Time sequential expression of markers of apoptosis induced by 1-beta-D-arabinofuranosylcytosine in human T-lymphoblastic leukemia CCRF-CEM cells.

A wide variety of chemotherapeutic agents including 1-beta-D-arabinofuranosylcytosine can induce cell death by apoptosis. However, an appropriate method for early detection of apoptosis that can be clinically applicable to peripheral blood samples freshly obtained from leukemic patients under chemotherapy has not yet been established. We investigated the chronology of ara-C induced apoptosis in CCRF-CEM cells by monitoring the expression of a number of apoptotic markers in a time- and concentration-dependent manner with the aim of estimating the earliest reliable marker of apoptosis to apply to clinical drug sensitivity assays.
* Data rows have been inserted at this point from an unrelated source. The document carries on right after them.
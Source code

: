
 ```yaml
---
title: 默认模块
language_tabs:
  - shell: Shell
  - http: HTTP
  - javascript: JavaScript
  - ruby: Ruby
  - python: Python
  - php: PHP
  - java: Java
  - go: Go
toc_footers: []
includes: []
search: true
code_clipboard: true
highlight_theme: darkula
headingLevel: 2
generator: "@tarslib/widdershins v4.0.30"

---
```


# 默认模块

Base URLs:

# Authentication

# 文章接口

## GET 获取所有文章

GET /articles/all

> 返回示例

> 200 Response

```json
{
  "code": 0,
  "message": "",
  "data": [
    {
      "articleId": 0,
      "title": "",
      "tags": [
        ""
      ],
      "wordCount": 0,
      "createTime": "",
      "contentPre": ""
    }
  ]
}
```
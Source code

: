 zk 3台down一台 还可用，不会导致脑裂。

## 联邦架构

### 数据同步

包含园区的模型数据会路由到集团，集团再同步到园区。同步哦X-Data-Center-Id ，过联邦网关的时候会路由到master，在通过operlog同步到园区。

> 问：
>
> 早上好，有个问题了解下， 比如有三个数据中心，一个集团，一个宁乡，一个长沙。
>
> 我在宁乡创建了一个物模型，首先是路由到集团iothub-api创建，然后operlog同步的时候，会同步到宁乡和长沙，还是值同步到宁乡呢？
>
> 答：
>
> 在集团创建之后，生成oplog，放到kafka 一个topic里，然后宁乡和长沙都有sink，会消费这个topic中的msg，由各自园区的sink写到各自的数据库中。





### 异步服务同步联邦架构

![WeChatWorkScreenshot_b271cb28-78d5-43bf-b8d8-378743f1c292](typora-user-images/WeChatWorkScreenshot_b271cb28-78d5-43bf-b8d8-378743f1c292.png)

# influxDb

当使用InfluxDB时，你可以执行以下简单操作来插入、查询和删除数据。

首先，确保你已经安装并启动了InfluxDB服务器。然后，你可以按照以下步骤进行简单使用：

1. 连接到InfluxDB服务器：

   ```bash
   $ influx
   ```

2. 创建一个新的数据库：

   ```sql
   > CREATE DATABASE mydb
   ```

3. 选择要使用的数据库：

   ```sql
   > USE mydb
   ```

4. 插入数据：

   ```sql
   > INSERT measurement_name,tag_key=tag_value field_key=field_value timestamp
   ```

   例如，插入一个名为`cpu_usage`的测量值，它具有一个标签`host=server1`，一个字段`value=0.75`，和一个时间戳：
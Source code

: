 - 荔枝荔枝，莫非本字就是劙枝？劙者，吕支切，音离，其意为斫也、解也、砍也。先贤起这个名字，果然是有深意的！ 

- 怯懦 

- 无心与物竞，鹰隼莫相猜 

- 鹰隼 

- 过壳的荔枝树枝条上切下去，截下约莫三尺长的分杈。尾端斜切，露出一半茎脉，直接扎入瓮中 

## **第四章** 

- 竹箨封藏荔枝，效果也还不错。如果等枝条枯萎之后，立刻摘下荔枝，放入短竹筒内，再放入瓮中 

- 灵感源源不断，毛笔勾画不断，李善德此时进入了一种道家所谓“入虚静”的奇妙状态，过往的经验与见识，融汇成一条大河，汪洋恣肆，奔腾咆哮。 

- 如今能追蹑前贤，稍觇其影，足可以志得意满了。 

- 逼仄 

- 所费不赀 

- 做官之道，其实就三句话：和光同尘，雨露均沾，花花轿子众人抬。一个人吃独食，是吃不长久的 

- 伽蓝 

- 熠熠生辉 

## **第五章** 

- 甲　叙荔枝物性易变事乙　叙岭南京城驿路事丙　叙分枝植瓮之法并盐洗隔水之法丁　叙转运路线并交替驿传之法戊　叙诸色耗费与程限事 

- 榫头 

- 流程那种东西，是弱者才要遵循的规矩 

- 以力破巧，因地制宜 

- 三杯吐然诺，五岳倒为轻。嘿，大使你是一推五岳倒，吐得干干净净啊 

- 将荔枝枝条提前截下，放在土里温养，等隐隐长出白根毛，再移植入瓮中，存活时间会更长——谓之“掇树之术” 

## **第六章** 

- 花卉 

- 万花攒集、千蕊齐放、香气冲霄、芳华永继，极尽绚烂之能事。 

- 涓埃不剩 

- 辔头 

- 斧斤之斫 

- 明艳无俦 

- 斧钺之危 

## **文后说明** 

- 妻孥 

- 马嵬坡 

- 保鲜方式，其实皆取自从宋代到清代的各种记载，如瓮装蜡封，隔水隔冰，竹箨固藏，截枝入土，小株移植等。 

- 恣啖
We employed the following techniques: 1) Pulsed field gel electrophoresis to detect high molecular weight DNA fragmentation; 2) FACS analysis for evaluation of APO 2.7 expression and phosphatidylserine externalization; 3) May-Grunwald-Giemsa staining for studying gross morphology; and 4) TUNEL assay to detect multitudes of terminal 3'-OH groups of oligonucleosomal DNA fragments. At 10 microM ara-C, high molecular weight DNA fragmentation was observed after 4 hours incubation being the earliest marker to manifest. APO 2.7 expression and phosphatidylserine externalization were detected almost simultaneously at 6 hours, with marked similarity in their kinetics. Emergence of apoptotic bodies then followed after 12 hours incubation and, finally, oligonucleosomal DNA fragments were demonstrated by positive TUNEL assay at 48 hours. The results suggest the time-sequential expression of each individual marker and introduce high molecular weight DNA fragmentation assay as the most suitable candidate for early detection of sensitivity of malignant cells to apoptosis-inducing anticancer agents, including ara-C.